| ASSIGNMENT |
Nothing but the lines from the first line of the material below through the line that holds "This paper introduces" should be set down, exactly and with pictures left out.

| GIVEN RECORDS |

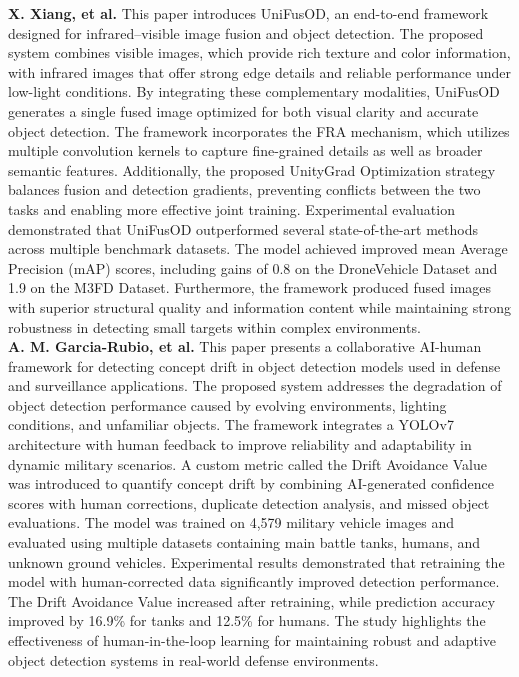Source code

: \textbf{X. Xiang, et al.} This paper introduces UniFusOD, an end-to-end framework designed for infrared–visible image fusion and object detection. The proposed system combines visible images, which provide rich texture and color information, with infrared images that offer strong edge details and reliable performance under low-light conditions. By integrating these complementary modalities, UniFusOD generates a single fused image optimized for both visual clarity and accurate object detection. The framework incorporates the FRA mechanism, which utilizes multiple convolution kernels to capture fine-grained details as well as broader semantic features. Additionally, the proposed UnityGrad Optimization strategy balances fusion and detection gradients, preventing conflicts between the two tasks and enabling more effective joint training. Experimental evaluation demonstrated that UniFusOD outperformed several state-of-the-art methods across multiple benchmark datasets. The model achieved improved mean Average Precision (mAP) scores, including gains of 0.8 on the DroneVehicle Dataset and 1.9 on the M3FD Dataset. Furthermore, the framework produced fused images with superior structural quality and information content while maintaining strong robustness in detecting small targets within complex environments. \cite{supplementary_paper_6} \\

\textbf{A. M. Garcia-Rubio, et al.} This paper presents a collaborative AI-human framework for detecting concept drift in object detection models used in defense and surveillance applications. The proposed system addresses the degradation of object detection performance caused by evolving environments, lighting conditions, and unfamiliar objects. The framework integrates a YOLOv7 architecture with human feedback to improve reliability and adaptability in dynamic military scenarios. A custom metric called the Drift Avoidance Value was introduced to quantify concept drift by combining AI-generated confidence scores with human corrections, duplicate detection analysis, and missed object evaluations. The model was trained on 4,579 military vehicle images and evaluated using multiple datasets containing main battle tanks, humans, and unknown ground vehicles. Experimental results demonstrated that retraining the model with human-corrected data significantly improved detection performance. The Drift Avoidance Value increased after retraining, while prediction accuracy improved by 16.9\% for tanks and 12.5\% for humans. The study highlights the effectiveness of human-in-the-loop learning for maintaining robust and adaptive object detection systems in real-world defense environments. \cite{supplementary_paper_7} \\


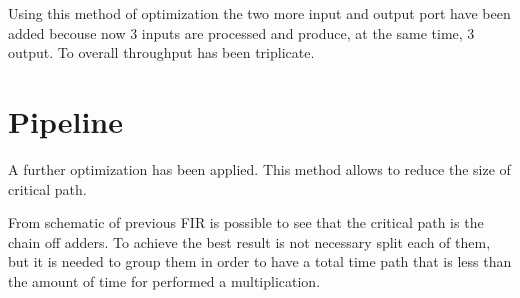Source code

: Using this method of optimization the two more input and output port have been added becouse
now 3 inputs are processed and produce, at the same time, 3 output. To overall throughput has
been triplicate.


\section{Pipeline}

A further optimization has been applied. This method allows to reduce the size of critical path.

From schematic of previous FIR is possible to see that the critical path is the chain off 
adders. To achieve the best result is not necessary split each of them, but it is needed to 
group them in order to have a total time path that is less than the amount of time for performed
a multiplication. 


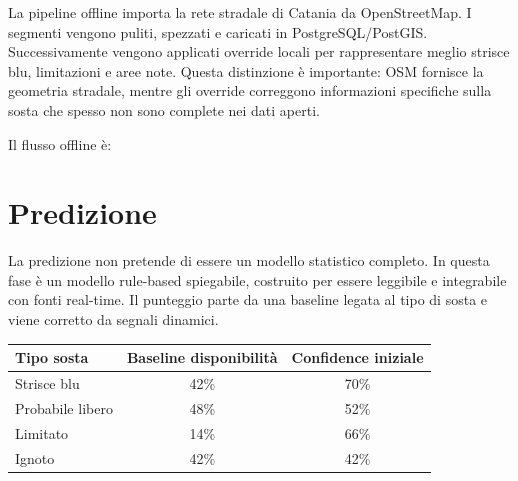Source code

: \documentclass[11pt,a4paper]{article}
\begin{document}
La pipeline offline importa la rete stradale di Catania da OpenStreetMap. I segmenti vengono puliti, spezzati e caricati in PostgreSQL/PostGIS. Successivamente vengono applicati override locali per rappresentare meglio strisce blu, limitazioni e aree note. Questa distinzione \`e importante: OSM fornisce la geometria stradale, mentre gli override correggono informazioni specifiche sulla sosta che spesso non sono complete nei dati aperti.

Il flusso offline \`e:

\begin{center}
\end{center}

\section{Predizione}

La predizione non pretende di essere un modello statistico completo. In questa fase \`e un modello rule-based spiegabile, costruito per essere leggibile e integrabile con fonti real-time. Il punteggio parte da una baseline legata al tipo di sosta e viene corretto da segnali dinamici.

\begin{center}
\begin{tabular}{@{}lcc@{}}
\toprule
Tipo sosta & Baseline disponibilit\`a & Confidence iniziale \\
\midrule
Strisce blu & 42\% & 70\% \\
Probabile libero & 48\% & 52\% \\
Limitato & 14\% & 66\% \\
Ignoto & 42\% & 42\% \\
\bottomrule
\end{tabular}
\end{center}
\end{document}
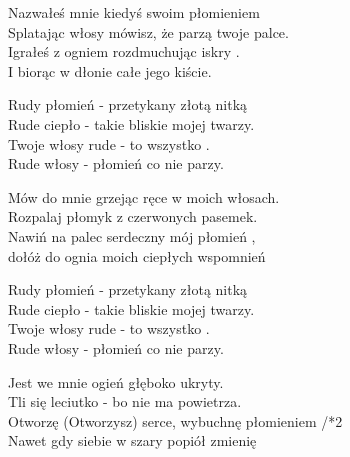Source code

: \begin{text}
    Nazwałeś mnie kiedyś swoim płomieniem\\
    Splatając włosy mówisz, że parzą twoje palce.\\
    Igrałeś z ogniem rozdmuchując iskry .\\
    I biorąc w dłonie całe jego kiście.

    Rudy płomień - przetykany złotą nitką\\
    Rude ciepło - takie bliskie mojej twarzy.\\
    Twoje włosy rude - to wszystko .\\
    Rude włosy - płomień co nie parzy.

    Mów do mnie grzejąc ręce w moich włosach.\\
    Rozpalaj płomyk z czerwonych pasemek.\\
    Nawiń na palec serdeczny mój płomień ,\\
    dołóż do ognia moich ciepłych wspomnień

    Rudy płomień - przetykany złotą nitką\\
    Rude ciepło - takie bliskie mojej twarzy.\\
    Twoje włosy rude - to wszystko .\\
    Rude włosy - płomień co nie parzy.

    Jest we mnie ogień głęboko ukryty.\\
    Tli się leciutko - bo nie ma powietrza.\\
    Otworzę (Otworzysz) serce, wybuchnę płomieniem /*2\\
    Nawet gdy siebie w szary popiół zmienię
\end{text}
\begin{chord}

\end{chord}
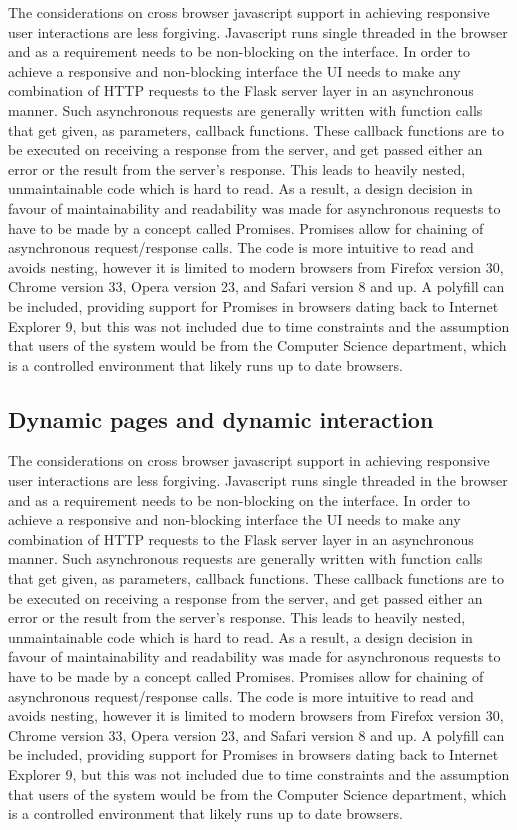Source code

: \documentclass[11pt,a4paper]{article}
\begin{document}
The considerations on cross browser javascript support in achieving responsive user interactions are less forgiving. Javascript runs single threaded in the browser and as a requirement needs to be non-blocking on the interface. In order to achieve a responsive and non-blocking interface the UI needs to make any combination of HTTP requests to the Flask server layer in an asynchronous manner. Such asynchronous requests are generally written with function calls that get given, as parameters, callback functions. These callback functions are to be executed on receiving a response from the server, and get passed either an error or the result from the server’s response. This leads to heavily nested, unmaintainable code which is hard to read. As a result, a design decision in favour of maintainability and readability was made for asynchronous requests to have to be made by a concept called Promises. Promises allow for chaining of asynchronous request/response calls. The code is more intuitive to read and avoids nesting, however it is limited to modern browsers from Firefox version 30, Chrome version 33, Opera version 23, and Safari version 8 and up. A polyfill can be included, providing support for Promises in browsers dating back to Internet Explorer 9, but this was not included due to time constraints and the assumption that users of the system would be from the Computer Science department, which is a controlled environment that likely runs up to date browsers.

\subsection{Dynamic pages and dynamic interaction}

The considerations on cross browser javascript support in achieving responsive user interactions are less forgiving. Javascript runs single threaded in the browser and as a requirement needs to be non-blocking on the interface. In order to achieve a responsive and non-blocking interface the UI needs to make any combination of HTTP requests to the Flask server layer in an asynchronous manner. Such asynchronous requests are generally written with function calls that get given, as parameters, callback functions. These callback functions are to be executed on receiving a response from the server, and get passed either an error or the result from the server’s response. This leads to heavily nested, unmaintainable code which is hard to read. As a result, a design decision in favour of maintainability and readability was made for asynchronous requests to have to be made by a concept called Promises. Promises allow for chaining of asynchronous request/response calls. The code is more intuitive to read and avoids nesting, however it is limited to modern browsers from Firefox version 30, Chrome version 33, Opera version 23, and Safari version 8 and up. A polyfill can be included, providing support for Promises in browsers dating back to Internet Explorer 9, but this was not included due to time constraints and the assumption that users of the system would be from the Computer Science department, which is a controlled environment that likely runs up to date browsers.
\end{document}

| RESPONSE TO THE TASK |
Source code

: \textbf{X. Xiang, et al.} This paper introduces UniFusOD, an end-to-end framework designed for infrared–visible image fusion and object detection. The proposed system combines visible images, which provide rich texture and color information, with infrared images that offer strong edge details and reliable performance under low-light conditions. By integrating these complementary modalities, UniFusOD generates a single fused image optimized for both visual clarity and accurate object detection. The framework incorporates the FRA mechanism, which utilizes multiple convolution kernels to capture fine-grained details as well as broader semantic features. Additionally, the proposed UnityGrad Optimization strategy balances fusion and detection gradients, preventing conflicts between the two tasks and enabling more effective joint training. Experimental evaluation demonstrated that UniFusOD outperformed several state-of-the-art methods across multiple benchmark datasets. The model achieved improved mean Average Precision (mAP) scores, including gains of 0.8 on the DroneVehicle Dataset and 1.9 on the M3FD Dataset. Furthermore, the framework produced fused images with superior structural quality and information content while maintaining strong robustness in detecting small targets within complex environments. \cite{supplementary_paper_6} \\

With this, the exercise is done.